Photo: It's About Times newspaper

The Pacific Legal Foundation sees its proper role as fighting for the “free enterprise system,” private property rights, and what it calls “balanced” environmental policies. According to a November 20, 1977 article in the San Diego Union, the Foundation aspires to be the first in a new line of “anti-Nader Raiders,” defending the “other side” against the onslaught from below.

PLF boasts an impressive track record defending the nuclear industry. In 1981 it temporarily succeeded in overturning the California Nuclear Safeguard Laws, though they have since been upheld on appeal. In a 1977 case known as Seacost Antipollution League v. Costle, PLF supported the construction of the Seabrook nuclear power plant. It participated as a “friend of the court” in the 1978 Supreme Court ruling that upheld the constitutionality of the notorious Price-Anderson Act, which limits the liability of the nuclear industry in case of a disaster.
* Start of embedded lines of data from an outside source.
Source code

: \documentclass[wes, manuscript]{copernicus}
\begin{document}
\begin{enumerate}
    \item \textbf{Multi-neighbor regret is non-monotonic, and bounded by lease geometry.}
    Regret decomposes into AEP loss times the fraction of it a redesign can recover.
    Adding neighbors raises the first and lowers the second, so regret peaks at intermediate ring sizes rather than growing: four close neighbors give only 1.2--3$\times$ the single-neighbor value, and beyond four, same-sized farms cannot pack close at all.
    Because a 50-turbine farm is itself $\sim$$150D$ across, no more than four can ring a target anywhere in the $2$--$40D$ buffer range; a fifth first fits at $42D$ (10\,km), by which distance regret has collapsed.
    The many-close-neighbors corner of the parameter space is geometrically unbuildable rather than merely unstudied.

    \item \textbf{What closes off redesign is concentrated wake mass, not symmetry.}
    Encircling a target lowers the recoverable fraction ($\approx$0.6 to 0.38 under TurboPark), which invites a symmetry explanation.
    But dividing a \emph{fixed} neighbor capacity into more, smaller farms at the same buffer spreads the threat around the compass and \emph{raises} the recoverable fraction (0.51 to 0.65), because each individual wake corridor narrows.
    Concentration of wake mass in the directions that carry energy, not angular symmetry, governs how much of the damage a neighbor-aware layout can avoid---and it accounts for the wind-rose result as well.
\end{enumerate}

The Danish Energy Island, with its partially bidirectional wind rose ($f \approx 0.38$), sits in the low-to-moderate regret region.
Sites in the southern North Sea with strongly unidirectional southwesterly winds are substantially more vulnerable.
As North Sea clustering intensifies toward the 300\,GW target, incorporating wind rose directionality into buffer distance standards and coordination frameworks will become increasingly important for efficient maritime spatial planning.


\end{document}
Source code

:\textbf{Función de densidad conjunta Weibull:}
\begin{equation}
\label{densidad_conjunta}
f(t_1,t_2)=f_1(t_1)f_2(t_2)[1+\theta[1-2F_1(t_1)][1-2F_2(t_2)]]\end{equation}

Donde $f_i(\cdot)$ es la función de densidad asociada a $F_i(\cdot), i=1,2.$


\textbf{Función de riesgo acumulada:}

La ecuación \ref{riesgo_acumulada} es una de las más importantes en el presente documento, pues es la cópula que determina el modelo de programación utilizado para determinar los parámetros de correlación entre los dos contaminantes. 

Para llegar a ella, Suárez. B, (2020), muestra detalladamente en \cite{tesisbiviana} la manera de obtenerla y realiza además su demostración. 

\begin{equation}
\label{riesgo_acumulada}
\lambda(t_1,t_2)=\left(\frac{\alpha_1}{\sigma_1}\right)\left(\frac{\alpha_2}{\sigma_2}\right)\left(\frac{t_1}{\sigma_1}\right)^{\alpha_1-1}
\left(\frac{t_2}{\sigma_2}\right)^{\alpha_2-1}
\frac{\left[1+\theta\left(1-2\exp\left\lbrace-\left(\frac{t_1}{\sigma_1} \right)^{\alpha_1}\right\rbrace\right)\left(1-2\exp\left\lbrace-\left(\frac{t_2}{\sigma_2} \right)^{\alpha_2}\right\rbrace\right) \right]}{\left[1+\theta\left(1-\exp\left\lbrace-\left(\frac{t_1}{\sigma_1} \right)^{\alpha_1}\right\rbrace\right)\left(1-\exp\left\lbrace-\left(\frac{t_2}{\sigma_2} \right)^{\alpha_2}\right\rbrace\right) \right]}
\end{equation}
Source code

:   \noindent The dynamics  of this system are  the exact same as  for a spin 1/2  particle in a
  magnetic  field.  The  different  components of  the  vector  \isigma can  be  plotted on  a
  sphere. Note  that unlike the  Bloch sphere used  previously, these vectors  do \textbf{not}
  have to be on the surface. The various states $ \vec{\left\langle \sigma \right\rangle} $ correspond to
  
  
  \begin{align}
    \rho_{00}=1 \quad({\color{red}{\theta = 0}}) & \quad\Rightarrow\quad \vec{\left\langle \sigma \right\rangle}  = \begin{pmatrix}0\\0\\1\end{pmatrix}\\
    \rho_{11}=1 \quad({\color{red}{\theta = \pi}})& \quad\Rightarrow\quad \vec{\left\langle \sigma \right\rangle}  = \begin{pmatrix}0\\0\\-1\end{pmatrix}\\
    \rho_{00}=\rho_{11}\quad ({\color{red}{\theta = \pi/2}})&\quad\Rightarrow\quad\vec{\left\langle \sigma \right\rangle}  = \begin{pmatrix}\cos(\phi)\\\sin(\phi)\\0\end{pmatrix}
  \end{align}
More recently PLF has taken the offensive against nuclear protesters. In September 1980 it went to court with the Long Island Lighting Company and successfully argued for a restraining order against blockaders of the Shoreham nuclear power plant in New York. PLF also takes credit for preventing the blockade of the Trident submarine base in Bangor, Washington.

PLF's board of trustees carefully targets its legal guns on cases that will set far-reaching precedents. IN PLF's 1977 annual report, its president Ronald Zumbrun explained succinctly that “every case is a test case.”

PLF's success rate is about 80%. In 1981 it participated in more than 100 cases nationwide, either initiating them, joining in as a “friend of the court,” or intervening in ongoing legal action.

A number of these cases have involved key Supreme Court decisions. As a “friend of the court,” PLF supported Allen Bakke in his “reverse discrimination” suit. It was a party to the Barlow v. Usery case in which the Supreme Court ruled that inspection provisions of the Occupational Safety and Health Act violated the search and seizure protections of the Fourth Amendment.

In return for these services, PLF is generously funded by tax-deductible contributions from businesses and conservative foundations. From a start-up budget of $240,000 in 1973, PLF has grown to an operation with a budget of $2.5 million for fiscal year 1981-82. Its staff totals 45 people, including 18 full-time attorneys. It has two litigation offices, in Sacramento and Washington, D.C.; two “liaison” offices, in Seattle and Anchorage; and a research center in Los Angeles.

According to a PLF “Statement on Funding,” about 56% of its annual budget is donated either by “charitable” foundations like the William Hearst Foundation, William Volker Fund, and John M. Olin Foundation or by associations of farmers, construction companies, real estate interests, cattlemen, taxpayers, and labor. Another 31% is contributed by businesses like Southern Pacific, Safeco Corporation and San Diego Federal Savings and Loan. The rest comes from a variety of sources including individual donors.

PLF's 18-member board of trustees is made up primarily of top executives from large companies, including Southern Pacific, Santa Fe Railway, Safeco Corporation, Knudsen Corporation, and San Diego Federal Savings and Loan. One board member, John P. Adams, is president of a division of Borg-Warner Corporation, which makes pumps for nuclear reactors.

Before he went to Washington as Reagan's top advisor, Ed Meese was director of the board of advisors for the PLF's College of Public Interest Law. Another trustee, Wendy Borcherdt, resigned to become Assistant Director of Presidential Personnel for the Reagan White House.

Before helping to found PLF, President of the Board Zumbrun worked for the administration of then-Governor Reagan as author and chief advocate of Reagan's first program of cuts in social welfare. Recently he was tentatively chosen as chairman of Legal Services Corporation, the federal agency that distributes funding for legal aid to the poor. If Reagan has his way, Zumbrun will preside over its dismantling.